• **Exercise directions**
Exact transcript, pictures excluded: write out every record below.

(Study material begins)

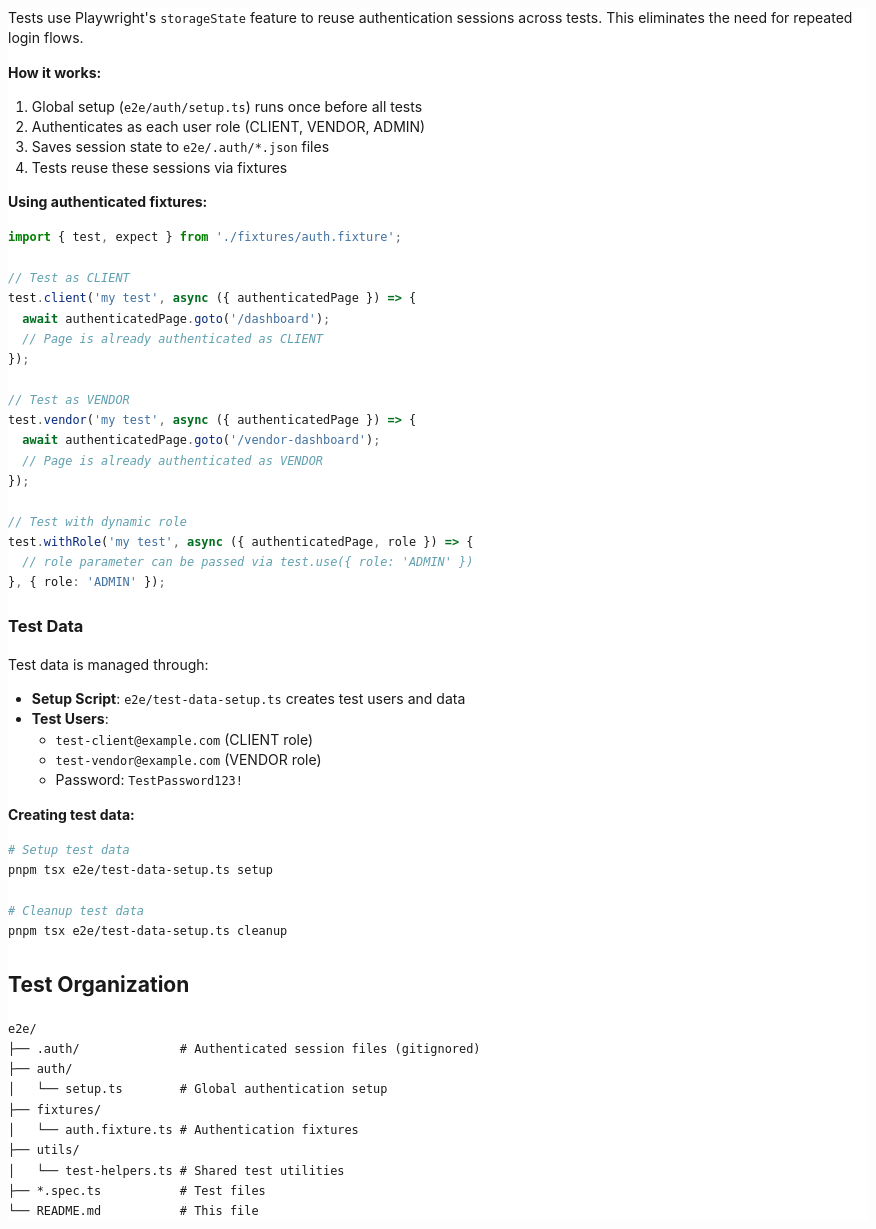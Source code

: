 Tests use Playwright's `storageState` feature to reuse authentication sessions across tests. This eliminates the need for repeated login flows.

**How it works:**
1. Global setup (`e2e/auth/setup.ts`) runs once before all tests
2. Authenticates as each user role (CLIENT, VENDOR, ADMIN)
3. Saves session state to `e2e/.auth/*.json` files
4. Tests reuse these sessions via fixtures

**Using authenticated fixtures:**

```typescript
import { test, expect } from './fixtures/auth.fixture';

// Test as CLIENT
test.client('my test', async ({ authenticatedPage }) => {
  await authenticatedPage.goto('/dashboard');
  // Page is already authenticated as CLIENT
});

// Test as VENDOR
test.vendor('my test', async ({ authenticatedPage }) => {
  await authenticatedPage.goto('/vendor-dashboard');
  // Page is already authenticated as VENDOR
});

// Test with dynamic role
test.withRole('my test', async ({ authenticatedPage, role }) => {
  // role parameter can be passed via test.use({ role: 'ADMIN' })
}, { role: 'ADMIN' });
```

### Test Data

Test data is managed through:
- **Setup Script**: `e2e/test-data-setup.ts` creates test users and data
- **Test Users**:
  - `test-client@example.com` (CLIENT role)
  - `test-vendor@example.com` (VENDOR role)
  - Password: `TestPassword123!`

**Creating test data:**

```bash
# Setup test data
pnpm tsx e2e/test-data-setup.ts setup

# Cleanup test data
pnpm tsx e2e/test-data-setup.ts cleanup
```

## Test Organization

```
e2e/
├── .auth/              # Authenticated session files (gitignored)
├── auth/
│   └── setup.ts        # Global authentication setup
├── fixtures/
│   └── auth.fixture.ts # Authentication fixtures
├── utils/
│   └── test-helpers.ts # Shared test utilities
├── *.spec.ts           # Test files
└── README.md           # This file
```
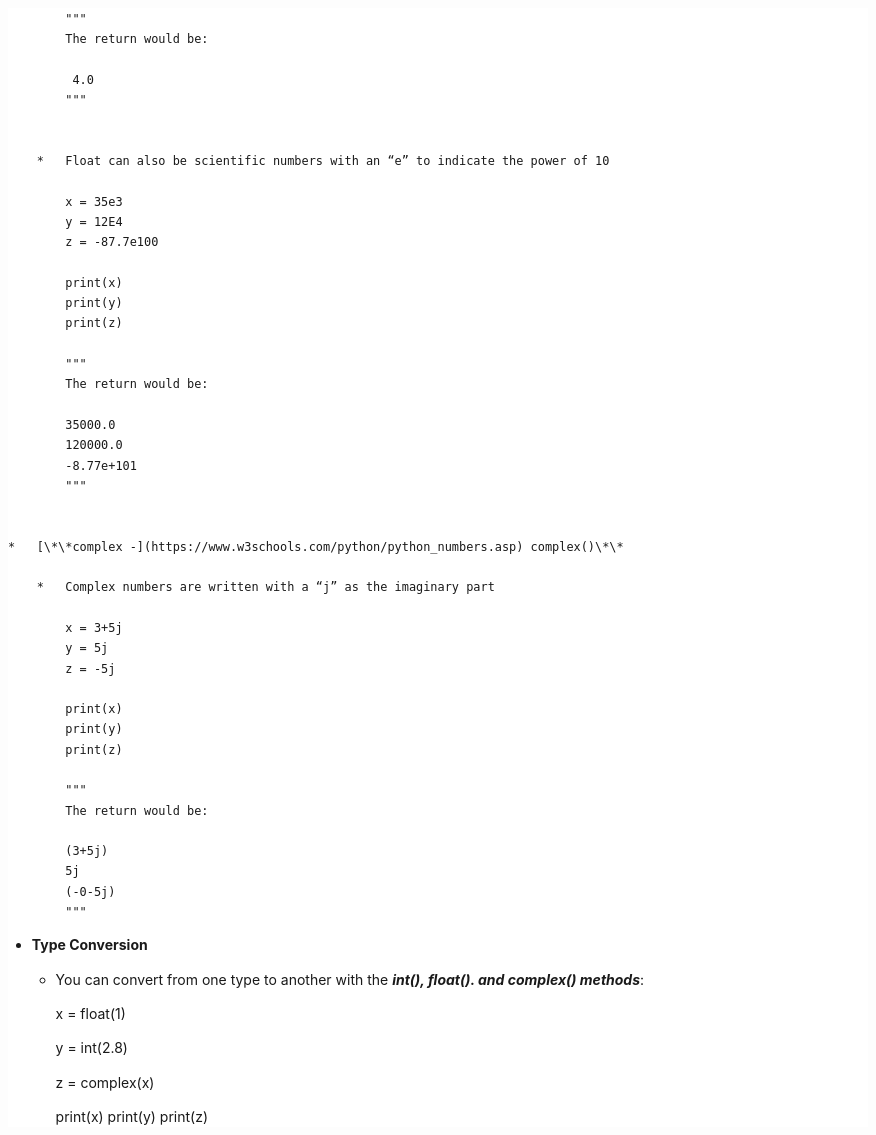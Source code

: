             """
            The return would be:
            
             4.0
            """
            
        
        *   Float can also be scientific numbers with an “e” to indicate the power of 10
        
            x = 35e3
            y = 12E4
            z = -87.7e100
            
            print(x)
            print(y)
            print(z)
            
            """
            The return would be:
            
            35000.0
            120000.0
            -8.77e+101
            """
            
        
    *   [\*\*complex -](https://www.w3schools.com/python/python_numbers.asp) complex()\*\*
        
        *   Complex numbers are written with a “j” as the imaginary part
        
            x = 3+5j
            y = 5j
            z = -5j
            
            print(x)
            print(y)
            print(z)
            
            """
            The return would be:
            
            (3+5j)
            5j
            (-0-5j)
            """
            
        
*   **Type Conversion**
    
    *   You can convert from one type to another with the _**int(), float(). and complex() methods**_:
    
        
        x = float(1)
        
        
        y = int(2.8)
        
        
        z = complex(x)
        
        print(x)
        print(y)
        print(z)
        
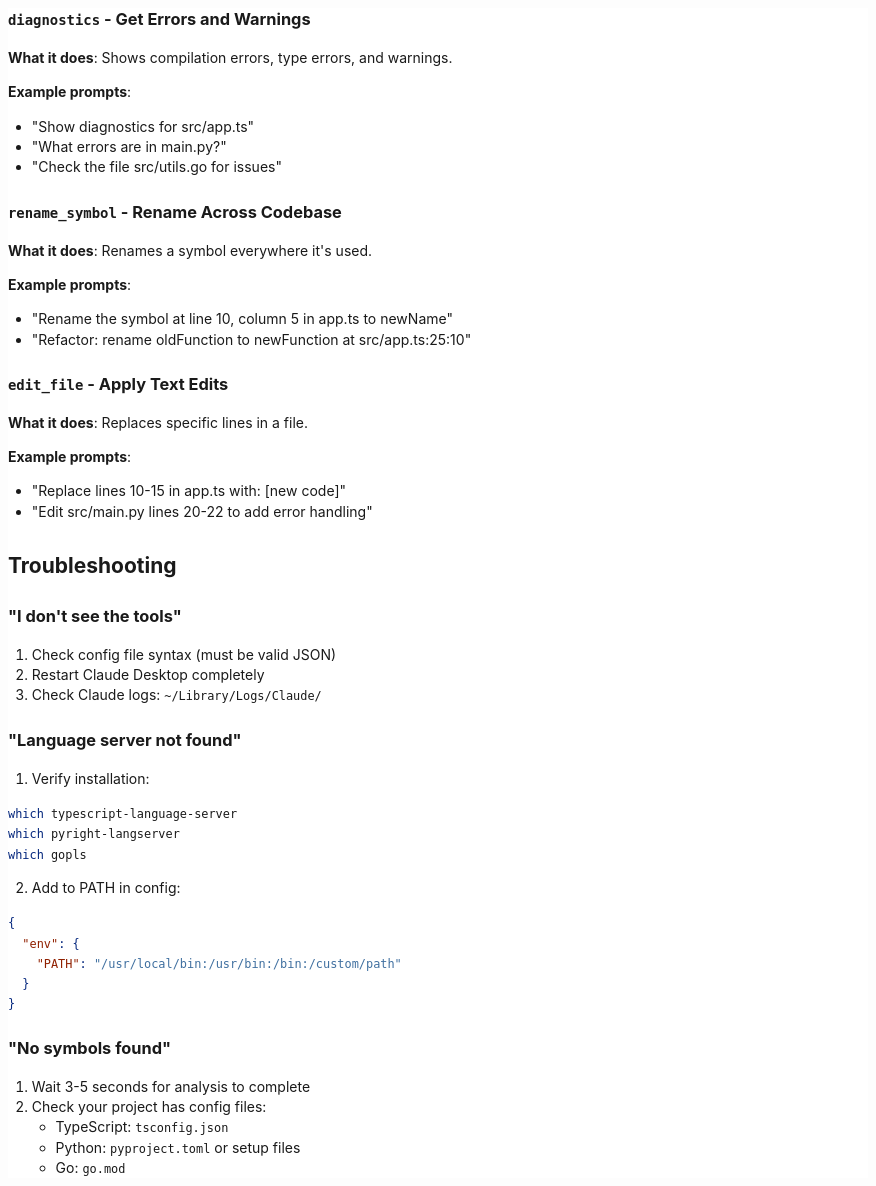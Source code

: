 ### `diagnostics` - Get Errors and Warnings

**What it does**: Shows compilation errors, type errors, and warnings.

**Example prompts**:
- "Show diagnostics for src/app.ts"
- "What errors are in main.py?"
- "Check the file src/utils.go for issues"

### `rename_symbol` - Rename Across Codebase

**What it does**: Renames a symbol everywhere it's used.

**Example prompts**:
- "Rename the symbol at line 10, column 5 in app.ts to newName"
- "Refactor: rename oldFunction to newFunction at src/app.ts:25:10"

### `edit_file` - Apply Text Edits

**What it does**: Replaces specific lines in a file.

**Example prompts**:
- "Replace lines 10-15 in app.ts with: [new code]"
- "Edit src/main.py lines 20-22 to add error handling"

## Troubleshooting

### "I don't see the tools"

1. Check config file syntax (must be valid JSON)
2. Restart Claude Desktop completely
3. Check Claude logs: `~/Library/Logs/Claude/`

### "Language server not found"

1. Verify installation:
```bash
which typescript-language-server
which pyright-langserver  
which gopls
```

2. Add to PATH in config:
```json
{
  "env": {
    "PATH": "/usr/local/bin:/usr/bin:/bin:/custom/path"
  }
}
```

### "No symbols found"

1. Wait 3-5 seconds for analysis to complete
2. Check your project has config files:
   - TypeScript: `tsconfig.json`
   - Python: `pyproject.toml` or setup files
   - Go: `go.mod`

(Study material ends)

• **Finished task**
Source code

: Tests use Playwright's `storageState` feature to reuse authentication sessions across tests. This eliminates the need for repeated login flows.

**How it works:**
1. Global setup (`e2e/auth/setup.ts`) runs once before all tests
2. Authenticates as each user role (CLIENT, VENDOR, ADMIN)
3. Saves session state to `e2e/.auth/*.json` files
4. Tests reuse these sessions via fixtures

**Using authenticated fixtures:**

```typescript
import { test, expect } from './fixtures/auth.fixture';

// Test as CLIENT
test.client('my test', async ({ authenticatedPage }) => {
  await authenticatedPage.goto('/dashboard');
  // Page is already authenticated as CLIENT
});

// Test as VENDOR
test.vendor('my test', async ({ authenticatedPage }) => {
  await authenticatedPage.goto('/vendor-dashboard');
  // Page is already authenticated as VENDOR
});

// Test with dynamic role
test.withRole('my test', async ({ authenticatedPage, role }) => {
  // role parameter can be passed via test.use({ role: 'ADMIN' })
}, { role: 'ADMIN' });
```

### Test Data

Test data is managed through:
- **Setup Script**: `e2e/test-data-setup.ts` creates test users and data
- **Test Users**:
  - `test-client@example.com` (CLIENT role)
  - `test-vendor@example.com` (VENDOR role)
  - Password: `TestPassword123!`

**Creating test data:**

```bash
# Setup test data
pnpm tsx e2e/test-data-setup.ts setup

# Cleanup test data
pnpm tsx e2e/test-data-setup.ts cleanup
```

## Test Organization

```
e2e/
├── .auth/              # Authenticated session files (gitignored)
├── auth/
│   └── setup.ts        # Global authentication setup
├── fixtures/
│   └── auth.fixture.ts # Authentication fixtures
├── utils/
│   └── test-helpers.ts # Shared test utilities
├── *.spec.ts           # Test files
└── README.md           # This file
```
Source code

:             """
            The return would be:
            
             4.0
            """
            
        
        *   Float can also be scientific numbers with an “e” to indicate the power of 10
        
            x = 35e3
            y = 12E4
            z = -87.7e100
            
            print(x)
            print(y)
            print(z)
            
            """
            The return would be:
            
            35000.0
            120000.0
            -8.77e+101
            """
            
        
    *   [\*\*complex -](https://www.w3schools.com/python/python_numbers.asp) complex()\*\*
        
        *   Complex numbers are written with a “j” as the imaginary part
        
            x = 3+5j
            y = 5j
            z = -5j
            
            print(x)
            print(y)
            print(z)
            
            """
            The return would be:
            
            (3+5j)
            5j
            (-0-5j)
            """
            
        
*   **Type Conversion**
    
    *   You can convert from one type to another with the _**int(), float(). and complex() methods**_:
    
        
        x = float(1)
        
        
        y = int(2.8)
        
        
        z = complex(x)
        
        print(x)
        print(y)
        print(z)
        
Source code

: ### `diagnostics` - Get Errors and Warnings

**What it does**: Shows compilation errors, type errors, and warnings.

**Example prompts**:
- "Show diagnostics for src/app.ts"
- "What errors are in main.py?"
- "Check the file src/utils.go for issues"

### `rename_symbol` - Rename Across Codebase

**What it does**: Renames a symbol everywhere it's used.

**Example prompts**:
- "Rename the symbol at line 10, column 5 in app.ts to newName"
- "Refactor: rename oldFunction to newFunction at src/app.ts:25:10"

### `edit_file` - Apply Text Edits

**What it does**: Replaces specific lines in a file.

**Example prompts**:
- "Replace lines 10-15 in app.ts with: [new code]"
- "Edit src/main.py lines 20-22 to add error handling"

## Troubleshooting

### "I don't see the tools"

1. Check config file syntax (must be valid JSON)
2. Restart Claude Desktop completely
3. Check Claude logs: `~/Library/Logs/Claude/`

### "Language server not found"

1. Verify installation:
```bash
which typescript-language-server
which pyright-langserver  
which gopls
```

2. Add to PATH in config:
```json
{
  "env": {
    "PATH": "/usr/local/bin:/usr/bin:/bin:/custom/path"
  }
}
```

### "No symbols found"

1. Wait 3-5 seconds for analysis to complete
2. Check your project has config files:
   - TypeScript: `tsconfig.json`
   - Python: `pyproject.toml` or setup files
   - Go: `go.mod`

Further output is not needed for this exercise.